**Exercise requirements**
Which lines in the records below contain the word "modules"? Report each of them.

**Records supplied**
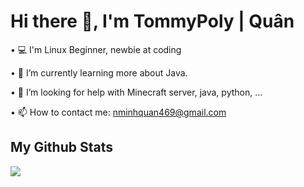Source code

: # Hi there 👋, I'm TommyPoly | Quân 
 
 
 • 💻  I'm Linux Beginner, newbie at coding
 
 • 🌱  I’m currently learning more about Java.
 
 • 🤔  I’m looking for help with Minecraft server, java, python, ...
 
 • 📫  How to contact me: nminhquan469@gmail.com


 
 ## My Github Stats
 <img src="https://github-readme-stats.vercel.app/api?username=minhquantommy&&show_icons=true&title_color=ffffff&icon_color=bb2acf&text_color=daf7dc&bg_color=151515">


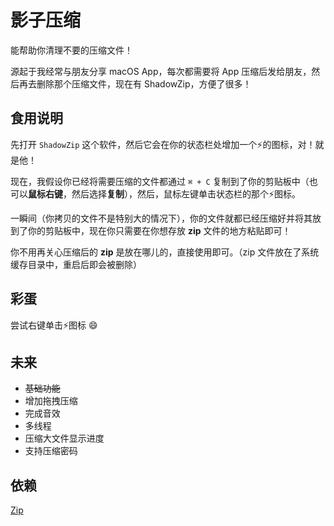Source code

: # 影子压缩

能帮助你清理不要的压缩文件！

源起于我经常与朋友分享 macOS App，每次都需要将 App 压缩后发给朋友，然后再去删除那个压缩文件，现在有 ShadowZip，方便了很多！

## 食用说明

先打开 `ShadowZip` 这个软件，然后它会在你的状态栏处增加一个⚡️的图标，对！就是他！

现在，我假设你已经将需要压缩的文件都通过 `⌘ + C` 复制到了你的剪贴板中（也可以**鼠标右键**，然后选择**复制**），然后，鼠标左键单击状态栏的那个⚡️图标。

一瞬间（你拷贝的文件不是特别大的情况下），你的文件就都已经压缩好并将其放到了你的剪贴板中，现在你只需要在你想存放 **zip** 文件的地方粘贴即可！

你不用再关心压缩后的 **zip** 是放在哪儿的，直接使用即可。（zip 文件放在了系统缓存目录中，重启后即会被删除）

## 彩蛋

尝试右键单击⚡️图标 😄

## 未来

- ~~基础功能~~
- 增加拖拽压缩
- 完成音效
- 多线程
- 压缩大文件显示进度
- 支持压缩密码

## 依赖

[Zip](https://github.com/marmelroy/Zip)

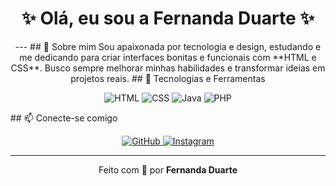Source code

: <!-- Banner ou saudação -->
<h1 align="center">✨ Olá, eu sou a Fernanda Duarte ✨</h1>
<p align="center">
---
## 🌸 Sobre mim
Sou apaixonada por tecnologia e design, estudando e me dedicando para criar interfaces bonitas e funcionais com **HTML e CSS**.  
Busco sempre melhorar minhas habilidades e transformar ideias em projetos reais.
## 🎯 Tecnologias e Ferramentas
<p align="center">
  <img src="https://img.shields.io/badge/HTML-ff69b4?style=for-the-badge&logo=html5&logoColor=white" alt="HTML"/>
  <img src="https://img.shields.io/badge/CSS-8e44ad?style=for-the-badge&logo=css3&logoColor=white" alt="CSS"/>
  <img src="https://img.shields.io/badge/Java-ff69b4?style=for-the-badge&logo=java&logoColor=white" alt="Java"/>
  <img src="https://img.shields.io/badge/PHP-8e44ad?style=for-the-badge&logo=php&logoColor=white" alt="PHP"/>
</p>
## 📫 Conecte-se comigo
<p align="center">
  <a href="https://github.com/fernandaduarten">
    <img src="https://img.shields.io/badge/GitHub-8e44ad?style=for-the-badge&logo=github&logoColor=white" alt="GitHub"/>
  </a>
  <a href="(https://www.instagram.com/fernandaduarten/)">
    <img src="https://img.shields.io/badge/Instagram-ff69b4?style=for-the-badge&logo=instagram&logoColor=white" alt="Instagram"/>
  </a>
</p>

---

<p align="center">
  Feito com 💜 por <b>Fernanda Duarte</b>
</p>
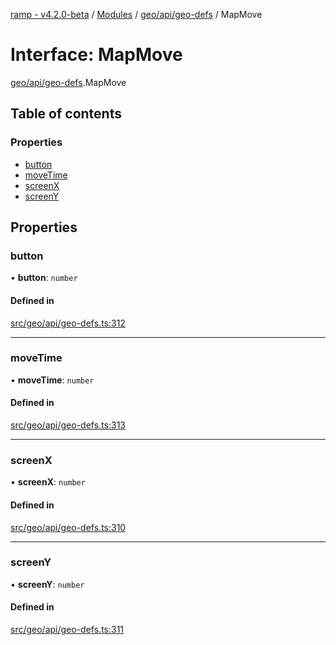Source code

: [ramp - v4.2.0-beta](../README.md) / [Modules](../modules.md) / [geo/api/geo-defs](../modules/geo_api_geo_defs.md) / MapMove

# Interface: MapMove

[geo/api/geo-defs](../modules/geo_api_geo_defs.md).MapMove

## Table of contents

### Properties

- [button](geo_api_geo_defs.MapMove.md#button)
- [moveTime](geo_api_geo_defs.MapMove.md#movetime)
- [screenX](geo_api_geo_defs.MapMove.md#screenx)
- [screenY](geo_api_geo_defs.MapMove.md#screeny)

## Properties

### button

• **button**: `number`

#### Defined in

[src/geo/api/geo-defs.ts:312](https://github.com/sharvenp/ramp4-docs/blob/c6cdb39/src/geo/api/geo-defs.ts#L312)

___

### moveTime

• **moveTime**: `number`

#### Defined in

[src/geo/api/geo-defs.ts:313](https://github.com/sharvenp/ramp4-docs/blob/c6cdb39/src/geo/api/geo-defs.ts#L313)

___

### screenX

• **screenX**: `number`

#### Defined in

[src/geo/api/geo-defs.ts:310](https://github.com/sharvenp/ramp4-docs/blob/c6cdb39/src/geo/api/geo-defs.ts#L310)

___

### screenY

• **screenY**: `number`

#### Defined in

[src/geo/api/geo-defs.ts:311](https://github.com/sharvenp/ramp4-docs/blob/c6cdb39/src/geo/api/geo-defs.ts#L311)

**Task response**
: [ramp - v4.2.0-beta](../README.md) / [Modules](../modules.md) / [geo/api/geo-defs](../modules/geo_api_geo_defs.md) / MapMove
[geo/api/geo-defs](../modules/geo_api_geo_defs.md).MapMove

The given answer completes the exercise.